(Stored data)
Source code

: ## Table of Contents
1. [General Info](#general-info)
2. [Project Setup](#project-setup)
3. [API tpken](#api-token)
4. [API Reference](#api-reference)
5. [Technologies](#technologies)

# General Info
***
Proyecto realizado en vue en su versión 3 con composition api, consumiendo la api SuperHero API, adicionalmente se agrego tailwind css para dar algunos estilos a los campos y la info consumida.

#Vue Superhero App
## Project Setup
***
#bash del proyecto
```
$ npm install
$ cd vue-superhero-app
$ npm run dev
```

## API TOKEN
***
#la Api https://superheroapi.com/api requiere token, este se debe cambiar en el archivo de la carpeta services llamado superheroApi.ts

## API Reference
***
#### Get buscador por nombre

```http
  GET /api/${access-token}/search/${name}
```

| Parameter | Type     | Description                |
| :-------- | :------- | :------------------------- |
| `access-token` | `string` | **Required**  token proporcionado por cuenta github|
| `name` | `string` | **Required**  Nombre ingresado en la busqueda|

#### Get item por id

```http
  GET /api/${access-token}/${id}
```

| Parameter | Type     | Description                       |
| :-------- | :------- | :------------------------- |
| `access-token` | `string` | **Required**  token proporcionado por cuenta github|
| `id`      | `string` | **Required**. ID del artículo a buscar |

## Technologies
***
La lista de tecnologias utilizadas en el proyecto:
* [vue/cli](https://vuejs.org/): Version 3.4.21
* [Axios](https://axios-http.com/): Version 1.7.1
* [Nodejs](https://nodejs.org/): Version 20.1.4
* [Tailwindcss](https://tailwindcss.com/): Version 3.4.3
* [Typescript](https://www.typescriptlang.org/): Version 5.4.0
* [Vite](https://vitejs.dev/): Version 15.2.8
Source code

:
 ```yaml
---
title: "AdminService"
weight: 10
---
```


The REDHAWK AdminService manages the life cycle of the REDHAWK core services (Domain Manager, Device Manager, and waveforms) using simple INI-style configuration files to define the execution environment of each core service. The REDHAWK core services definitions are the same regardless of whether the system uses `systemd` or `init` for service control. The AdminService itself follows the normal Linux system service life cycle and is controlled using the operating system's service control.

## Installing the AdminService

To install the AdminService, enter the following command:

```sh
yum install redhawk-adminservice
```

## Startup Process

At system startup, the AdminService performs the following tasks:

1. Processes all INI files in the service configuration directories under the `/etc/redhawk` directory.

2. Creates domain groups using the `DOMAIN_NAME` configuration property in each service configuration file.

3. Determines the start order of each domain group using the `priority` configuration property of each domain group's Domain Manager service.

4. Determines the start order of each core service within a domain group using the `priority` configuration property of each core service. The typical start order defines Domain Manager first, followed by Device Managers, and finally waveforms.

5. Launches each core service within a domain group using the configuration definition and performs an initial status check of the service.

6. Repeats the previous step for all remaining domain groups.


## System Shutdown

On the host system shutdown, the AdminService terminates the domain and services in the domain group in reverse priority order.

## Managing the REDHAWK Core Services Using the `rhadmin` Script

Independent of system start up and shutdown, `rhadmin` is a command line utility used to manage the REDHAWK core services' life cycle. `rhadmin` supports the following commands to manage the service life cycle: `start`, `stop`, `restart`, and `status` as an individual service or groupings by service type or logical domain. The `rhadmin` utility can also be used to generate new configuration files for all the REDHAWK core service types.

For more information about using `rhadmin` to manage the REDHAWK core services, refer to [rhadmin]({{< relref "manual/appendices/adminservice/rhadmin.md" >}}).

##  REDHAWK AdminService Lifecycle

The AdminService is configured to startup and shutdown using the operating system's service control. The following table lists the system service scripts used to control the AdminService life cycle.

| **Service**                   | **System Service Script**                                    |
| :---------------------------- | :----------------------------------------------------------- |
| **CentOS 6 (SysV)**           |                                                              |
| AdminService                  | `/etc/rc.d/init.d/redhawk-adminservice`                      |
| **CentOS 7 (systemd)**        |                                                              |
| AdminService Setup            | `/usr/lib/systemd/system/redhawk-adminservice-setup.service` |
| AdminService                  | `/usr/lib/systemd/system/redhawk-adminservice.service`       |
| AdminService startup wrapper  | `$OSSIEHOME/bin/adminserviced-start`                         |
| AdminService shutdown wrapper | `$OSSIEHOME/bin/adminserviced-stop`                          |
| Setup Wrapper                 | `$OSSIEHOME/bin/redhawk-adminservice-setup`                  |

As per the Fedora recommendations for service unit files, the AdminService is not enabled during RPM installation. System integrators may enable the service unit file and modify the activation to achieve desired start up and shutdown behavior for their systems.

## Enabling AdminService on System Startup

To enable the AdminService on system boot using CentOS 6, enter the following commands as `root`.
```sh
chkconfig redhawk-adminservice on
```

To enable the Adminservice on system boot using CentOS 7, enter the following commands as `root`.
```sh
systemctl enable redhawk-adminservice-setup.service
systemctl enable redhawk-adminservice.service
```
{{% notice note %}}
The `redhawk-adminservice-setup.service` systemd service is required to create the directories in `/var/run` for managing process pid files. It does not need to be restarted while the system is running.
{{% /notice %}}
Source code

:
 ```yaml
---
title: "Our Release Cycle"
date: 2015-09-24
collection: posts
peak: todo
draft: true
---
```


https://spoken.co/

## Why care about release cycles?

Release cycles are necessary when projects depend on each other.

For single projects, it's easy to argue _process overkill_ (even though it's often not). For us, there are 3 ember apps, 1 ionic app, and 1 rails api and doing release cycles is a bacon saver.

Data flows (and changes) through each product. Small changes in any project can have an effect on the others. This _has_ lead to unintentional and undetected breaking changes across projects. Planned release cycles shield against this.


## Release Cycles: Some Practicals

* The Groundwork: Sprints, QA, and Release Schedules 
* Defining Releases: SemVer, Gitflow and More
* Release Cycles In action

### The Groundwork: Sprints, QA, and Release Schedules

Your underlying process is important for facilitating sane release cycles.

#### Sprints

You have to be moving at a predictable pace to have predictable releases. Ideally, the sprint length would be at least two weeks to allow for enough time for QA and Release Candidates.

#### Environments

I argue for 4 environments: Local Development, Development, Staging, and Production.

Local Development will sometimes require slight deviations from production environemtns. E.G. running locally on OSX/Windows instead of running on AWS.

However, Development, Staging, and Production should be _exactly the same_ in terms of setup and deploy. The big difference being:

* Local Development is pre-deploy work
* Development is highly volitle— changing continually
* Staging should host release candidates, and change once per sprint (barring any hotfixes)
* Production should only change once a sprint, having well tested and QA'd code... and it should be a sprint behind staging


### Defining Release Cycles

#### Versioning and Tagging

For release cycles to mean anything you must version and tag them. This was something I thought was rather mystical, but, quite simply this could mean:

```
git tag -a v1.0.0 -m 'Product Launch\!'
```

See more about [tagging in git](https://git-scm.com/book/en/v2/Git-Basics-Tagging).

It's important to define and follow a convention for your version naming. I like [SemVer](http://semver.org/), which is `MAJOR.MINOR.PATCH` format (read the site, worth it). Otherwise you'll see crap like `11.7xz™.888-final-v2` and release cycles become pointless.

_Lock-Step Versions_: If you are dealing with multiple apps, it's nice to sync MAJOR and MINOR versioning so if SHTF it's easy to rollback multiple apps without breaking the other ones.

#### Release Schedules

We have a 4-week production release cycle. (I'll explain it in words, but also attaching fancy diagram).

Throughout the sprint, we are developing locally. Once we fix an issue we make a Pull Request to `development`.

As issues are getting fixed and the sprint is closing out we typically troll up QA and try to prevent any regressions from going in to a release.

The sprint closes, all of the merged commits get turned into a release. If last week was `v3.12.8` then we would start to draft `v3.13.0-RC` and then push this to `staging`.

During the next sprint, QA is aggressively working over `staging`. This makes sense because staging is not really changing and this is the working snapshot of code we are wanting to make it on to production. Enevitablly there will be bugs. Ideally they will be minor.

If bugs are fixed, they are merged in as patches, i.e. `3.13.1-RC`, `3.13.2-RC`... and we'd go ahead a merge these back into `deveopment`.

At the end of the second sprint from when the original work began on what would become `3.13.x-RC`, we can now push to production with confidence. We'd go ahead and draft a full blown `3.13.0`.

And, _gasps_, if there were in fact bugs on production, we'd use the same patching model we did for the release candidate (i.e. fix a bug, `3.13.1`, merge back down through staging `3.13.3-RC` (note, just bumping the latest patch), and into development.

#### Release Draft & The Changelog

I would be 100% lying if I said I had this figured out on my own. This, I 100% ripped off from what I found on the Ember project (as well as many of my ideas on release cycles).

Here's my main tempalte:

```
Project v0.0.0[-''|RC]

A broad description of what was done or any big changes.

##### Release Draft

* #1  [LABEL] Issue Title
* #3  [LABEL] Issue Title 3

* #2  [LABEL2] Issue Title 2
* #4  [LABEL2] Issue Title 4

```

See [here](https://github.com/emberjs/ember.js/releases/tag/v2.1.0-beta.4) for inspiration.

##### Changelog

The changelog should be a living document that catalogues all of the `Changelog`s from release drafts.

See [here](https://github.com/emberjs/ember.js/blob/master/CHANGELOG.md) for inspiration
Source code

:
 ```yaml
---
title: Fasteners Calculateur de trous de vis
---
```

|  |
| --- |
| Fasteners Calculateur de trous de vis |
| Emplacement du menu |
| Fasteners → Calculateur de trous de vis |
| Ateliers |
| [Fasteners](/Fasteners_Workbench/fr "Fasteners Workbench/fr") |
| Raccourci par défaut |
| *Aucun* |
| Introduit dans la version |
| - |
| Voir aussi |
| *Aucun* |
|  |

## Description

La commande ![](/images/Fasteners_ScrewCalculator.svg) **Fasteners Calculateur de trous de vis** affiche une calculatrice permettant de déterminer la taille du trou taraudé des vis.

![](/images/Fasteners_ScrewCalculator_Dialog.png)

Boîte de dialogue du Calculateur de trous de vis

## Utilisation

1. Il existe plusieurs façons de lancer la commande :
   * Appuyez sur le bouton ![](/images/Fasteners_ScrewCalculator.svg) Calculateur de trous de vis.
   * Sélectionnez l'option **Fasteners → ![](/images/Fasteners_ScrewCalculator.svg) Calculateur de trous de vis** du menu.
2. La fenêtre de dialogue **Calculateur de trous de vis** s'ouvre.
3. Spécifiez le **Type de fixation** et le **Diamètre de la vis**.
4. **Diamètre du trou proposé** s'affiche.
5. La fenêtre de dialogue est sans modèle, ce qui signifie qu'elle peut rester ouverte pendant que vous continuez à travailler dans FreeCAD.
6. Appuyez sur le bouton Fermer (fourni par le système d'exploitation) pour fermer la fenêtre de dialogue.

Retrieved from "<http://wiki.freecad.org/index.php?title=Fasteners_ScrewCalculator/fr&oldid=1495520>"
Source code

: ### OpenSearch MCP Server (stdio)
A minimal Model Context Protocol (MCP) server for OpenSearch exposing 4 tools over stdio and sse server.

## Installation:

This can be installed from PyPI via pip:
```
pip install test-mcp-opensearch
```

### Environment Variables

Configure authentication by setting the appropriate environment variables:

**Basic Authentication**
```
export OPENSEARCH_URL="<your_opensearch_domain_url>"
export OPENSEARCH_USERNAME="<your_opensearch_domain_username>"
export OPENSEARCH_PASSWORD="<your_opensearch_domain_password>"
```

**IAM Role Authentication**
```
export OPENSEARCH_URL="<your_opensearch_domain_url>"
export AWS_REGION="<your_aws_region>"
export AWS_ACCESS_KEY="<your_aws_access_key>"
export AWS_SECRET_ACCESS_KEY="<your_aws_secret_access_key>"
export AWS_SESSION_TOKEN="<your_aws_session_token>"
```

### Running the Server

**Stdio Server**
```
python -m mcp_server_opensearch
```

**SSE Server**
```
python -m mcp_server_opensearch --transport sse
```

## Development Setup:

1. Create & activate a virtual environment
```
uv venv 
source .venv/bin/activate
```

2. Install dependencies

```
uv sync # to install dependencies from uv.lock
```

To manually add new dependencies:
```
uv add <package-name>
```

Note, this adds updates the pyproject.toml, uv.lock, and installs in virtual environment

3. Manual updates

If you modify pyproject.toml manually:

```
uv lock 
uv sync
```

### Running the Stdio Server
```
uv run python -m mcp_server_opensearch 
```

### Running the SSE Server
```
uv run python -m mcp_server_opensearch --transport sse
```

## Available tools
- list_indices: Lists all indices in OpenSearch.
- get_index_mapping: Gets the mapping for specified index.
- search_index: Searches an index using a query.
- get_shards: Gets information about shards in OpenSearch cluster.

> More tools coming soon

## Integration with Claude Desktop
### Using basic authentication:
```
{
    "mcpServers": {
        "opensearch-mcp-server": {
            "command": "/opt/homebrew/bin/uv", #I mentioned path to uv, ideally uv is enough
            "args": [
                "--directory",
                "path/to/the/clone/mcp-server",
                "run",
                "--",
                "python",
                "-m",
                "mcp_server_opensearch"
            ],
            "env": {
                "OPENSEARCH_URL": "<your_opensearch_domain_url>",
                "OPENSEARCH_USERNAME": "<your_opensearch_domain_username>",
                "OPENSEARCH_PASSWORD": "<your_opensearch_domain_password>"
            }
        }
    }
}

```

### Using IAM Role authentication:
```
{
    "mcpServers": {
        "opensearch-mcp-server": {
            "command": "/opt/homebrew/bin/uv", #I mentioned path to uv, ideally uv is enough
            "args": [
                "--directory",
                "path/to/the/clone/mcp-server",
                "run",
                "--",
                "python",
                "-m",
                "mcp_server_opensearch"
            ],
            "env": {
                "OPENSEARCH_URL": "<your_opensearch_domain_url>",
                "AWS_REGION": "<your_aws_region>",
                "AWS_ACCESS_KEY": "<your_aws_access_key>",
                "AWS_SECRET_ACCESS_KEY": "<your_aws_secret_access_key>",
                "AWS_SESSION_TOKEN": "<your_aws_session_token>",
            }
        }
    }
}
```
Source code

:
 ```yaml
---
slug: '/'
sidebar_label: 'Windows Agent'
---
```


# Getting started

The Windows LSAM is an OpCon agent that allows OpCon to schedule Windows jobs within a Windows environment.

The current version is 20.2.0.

# Problem statement:
For this exercise, repeat exactly the lines of the data above from the one with "The changelog should" down to the one with "Fasteners Calculateur de trous de vis |", both end lines included.

# Solution to the exercise:
The changelog should be a living document that catalogues all of the `Changelog`s from release drafts.

See [here](https://github.com/emberjs/ember.js/blob/master/CHANGELOG.md) for inspiration
Source code

:
 ```yaml
---
title: Fasteners Calculateur de trous de vis
---
```

|  |
| --- |
| Fasteners Calculateur de trous de vis |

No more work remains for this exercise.